Auto Focus has the sort of sordid subject matter that has become ever-so-common in our contemporary tabloid culture, guaranteed to repel a certain segment of the moviegoing audience just as sure as it's bound to fascinate and attract another. Based on the out-of-print book The Murder of Bob Crane, Auto Focus investigates the dissolution of a popular 60s TV sitcom star due to a spiraling sex-and-video addiction, a perverse tale that has long enthralled a subculture of pop-culture devotees who get off on the whole "sin-underneath-the-Hollywood-sunshine" cliché. Taken at face value, Bob Crane, Hogan's Heroes, and the early days of amateur pornography don't amount to much, just scraps of cultural nostalgia that really weren't worth a damn to begin with. It follows, then, that the story of Bob Crane's demise must signify something larger, express some enduring points about the human condition-doesn't it?

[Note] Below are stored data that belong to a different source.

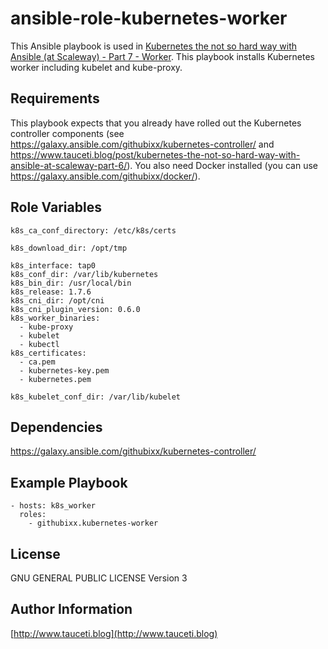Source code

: ansible-role-kubernetes-worker
==============================

This Ansible playbook is used in [Kubernetes the not so hard way with Ansible (at Scaleway) - Part 7 - Worker](https://www.tauceti.blog/post/kubernetes-the-not-so-hard-way-with-ansible-at-scaleway-part-7/). This playbook installs Kubernetes worker including kubelet and kube-proxy.

Requirements
------------

This playbook expects that you already have rolled out the Kubernetes controller components (see https://galaxy.ansible.com/githubixx/kubernetes-controller/ and https://www.tauceti.blog/post/kubernetes-the-not-so-hard-way-with-ansible-at-scaleway-part-6/). You also need Docker installed (you can use https://galaxy.ansible.com/githubixx/docker/).

Role Variables
--------------

```
k8s_ca_conf_directory: /etc/k8s/certs

k8s_download_dir: /opt/tmp

k8s_interface: tap0
k8s_conf_dir: /var/lib/kubernetes
k8s_bin_dir: /usr/local/bin
k8s_release: 1.7.6
k8s_cni_dir: /opt/cni
k8s_cni_plugin_version: 0.6.0
k8s_worker_binaries:
  - kube-proxy
  - kubelet
  - kubectl
k8s_certificates:
  - ca.pem
  - kubernetes-key.pem
  - kubernetes.pem

k8s_kubelet_conf_dir: /var/lib/kubelet
```

Dependencies
------------

https://galaxy.ansible.com/githubixx/kubernetes-controller/

Example Playbook
----------------

```
- hosts: k8s_worker
  roles:
    - githubixx.kubernetes-worker
```

License
-------

GNU GENERAL PUBLIC LICENSE Version 3

Author Information
------------------

[http://www.tauceti.blog](http://www.tauceti.blog)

Utilizing recent popular culture phenomena as topic matter for serious drama has to be risky: you're dealing with material that most of the audience remembers firsthand, and likely has never thought about in-depth, but if handled skillfully the results can be revelatory. Case in point: among the producers of Auto Focus are Scott Alexander and Larry Karaszewski, who penned screenplays for three fringe-celebrity biopics in the 90s: 1994's Ed Wood, 1996's The People vs. Larry Flynt, and 1999's Man on the Moon. Auto Focus' production credentials are similar to the above three films, although Alexander and Karaszewski refrain from scriptwriting this time (first-timer Michael Gerbosi brought his script to the duo's attention in yet another example of perseverance paying off). As before, the director (Paul Schrader) is noted for artistic integrity and has several enduring classics in his résumé to prove it, while the lead actor (Greg Kinnear) began his career in the very sort of low-rent television neighborhood that Bob Crane never broke out of, and is in the process of making the difficult career transition to film work. Given that the central subject and story of Auto Focus appear flimsy upon first (and second, and third) glance, the question arises: is there anything meaningful to glean from Bob Crane's tawdry life?

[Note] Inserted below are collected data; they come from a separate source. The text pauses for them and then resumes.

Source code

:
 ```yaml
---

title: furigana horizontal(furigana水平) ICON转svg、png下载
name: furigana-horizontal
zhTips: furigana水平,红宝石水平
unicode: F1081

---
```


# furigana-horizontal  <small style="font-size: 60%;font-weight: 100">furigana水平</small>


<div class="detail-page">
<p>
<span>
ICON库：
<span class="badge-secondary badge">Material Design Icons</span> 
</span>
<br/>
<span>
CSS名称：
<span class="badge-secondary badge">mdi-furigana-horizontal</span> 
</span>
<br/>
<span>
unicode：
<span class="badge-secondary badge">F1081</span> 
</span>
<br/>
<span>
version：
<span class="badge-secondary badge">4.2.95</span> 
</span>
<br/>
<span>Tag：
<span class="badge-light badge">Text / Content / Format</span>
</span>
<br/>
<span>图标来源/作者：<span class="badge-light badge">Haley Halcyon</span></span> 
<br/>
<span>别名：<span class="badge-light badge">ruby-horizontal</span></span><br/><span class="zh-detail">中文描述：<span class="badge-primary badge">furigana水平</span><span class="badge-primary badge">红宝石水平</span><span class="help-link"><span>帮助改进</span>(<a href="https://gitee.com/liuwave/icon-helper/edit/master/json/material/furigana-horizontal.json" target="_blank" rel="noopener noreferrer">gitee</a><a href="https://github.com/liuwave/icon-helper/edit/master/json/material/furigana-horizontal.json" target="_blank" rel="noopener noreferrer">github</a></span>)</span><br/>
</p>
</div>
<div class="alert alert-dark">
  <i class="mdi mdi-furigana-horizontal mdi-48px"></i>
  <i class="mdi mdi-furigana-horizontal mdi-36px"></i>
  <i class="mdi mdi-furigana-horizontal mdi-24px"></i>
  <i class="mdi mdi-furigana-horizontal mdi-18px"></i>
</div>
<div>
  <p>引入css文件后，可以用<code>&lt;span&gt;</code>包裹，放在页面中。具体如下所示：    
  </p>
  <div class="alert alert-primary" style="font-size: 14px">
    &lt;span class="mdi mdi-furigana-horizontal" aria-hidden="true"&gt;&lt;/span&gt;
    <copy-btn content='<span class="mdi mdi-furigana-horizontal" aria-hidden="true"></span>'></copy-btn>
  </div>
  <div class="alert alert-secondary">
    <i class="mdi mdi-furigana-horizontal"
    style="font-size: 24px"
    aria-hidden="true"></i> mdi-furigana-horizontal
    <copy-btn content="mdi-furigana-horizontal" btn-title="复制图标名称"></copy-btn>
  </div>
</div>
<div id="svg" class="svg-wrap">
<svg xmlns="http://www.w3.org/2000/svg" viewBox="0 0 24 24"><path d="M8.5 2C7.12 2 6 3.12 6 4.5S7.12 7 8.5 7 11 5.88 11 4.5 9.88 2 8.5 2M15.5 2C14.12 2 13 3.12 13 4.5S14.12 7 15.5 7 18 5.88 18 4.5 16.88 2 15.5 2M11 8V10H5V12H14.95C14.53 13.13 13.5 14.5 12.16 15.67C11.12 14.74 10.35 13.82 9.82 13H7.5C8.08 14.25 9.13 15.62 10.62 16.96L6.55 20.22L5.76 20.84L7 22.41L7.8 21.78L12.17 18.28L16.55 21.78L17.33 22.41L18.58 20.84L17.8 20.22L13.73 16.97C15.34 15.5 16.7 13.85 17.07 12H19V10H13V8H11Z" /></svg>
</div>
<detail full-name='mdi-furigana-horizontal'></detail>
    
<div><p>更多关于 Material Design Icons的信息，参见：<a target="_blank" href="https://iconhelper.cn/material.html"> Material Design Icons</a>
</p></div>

Auto Focus begins during the idyllic early 60s, where Bob Crane (Kinnear) is a happy-go-lucky embodiment of the American Dream: successful SoCal disc jockey, married to his high school sweetheart (Rita Wilson), cute kids, suburban home, church every Sunday, and several hobbies on the side (playing drums, amateur photography). Bob really aspires to be an actor, "the next Jack Lemmon," but the best his agent (Ron Leibman) can offer is a sitcom set in a WWII German POW camp. Against most expectations, Hogan's Heroes becomes a hit, and soon Bob meets up with an audio/video gearhead named John Carpenter (not the Bowling Green, KY director of Halloween and Escape From New York, and played by Willem Dafoe) and begins frequenting go-go clubs every night. Crane's predilection for snapping pics of nude women soon devolves into a never-ending double life: maintaining a squeaky-clean, Disney-ish career profile in showbiz while participating in countless orgies with Carpenter and nubile groupies, every one of them videotaped. Crane's first marriage crumbles, and his second, "open" one to a Hogan's co-star (Maria Bello) quickly becomes a ridiculous arrangement. Eventually, Hogan's is canceled, Crane descends to dinner theater and Gus as the industry gets wind of his addiction, and all the while he and Carpenter continue living their mantra, well into the disco era: "A day without sex is a day wasted."
Auto Focus ends with Crane's unsolved 1978 murder in Scottsdale, Arizona, and Kinnear's voice-over from the afterlife (à la Sunset Boulevard) offers no clear reasoning behind his disintegration; there are brief hints before his death that Crane wanted to get help and ditch Carpenter, but overall the man's narcissism won out. Ever since his breakthrough script for Taxi Driver, Paul Schrader has explored the moral dimensions of American society, searching for virtue in a land overflowing with vice, and Auto Focus is perhaps his most discouraging commentary yet on America's obsession with self-gratification. The sex is mechanical and joyless, the relentless celebrity ass-kissing distasteful, and Kinnear's portrayal of Crane remains on the shallow surface (probably on purpose, although there is one disturbing daydream sequence involving the cast of Hogan's in an orgy that gives a brief indication of Crane's tortured soul). The better performance is Dafoe's; rarely has a more thorough portrait of a hapless sycophant been created than his John Carpenter, always doing the legwork for Crane, setting up chicks to score with and equipment to record the dirty deeds, and always settling for whatever Bob decrees. Overall, Auto Focus may not offer any new insight into human behavior-anything done to excess can be destructive, no doubt-but this study of a selfish and rather pathetic man is a sobering reminder of just how warped our culture based on instant pleasure and status worship has become.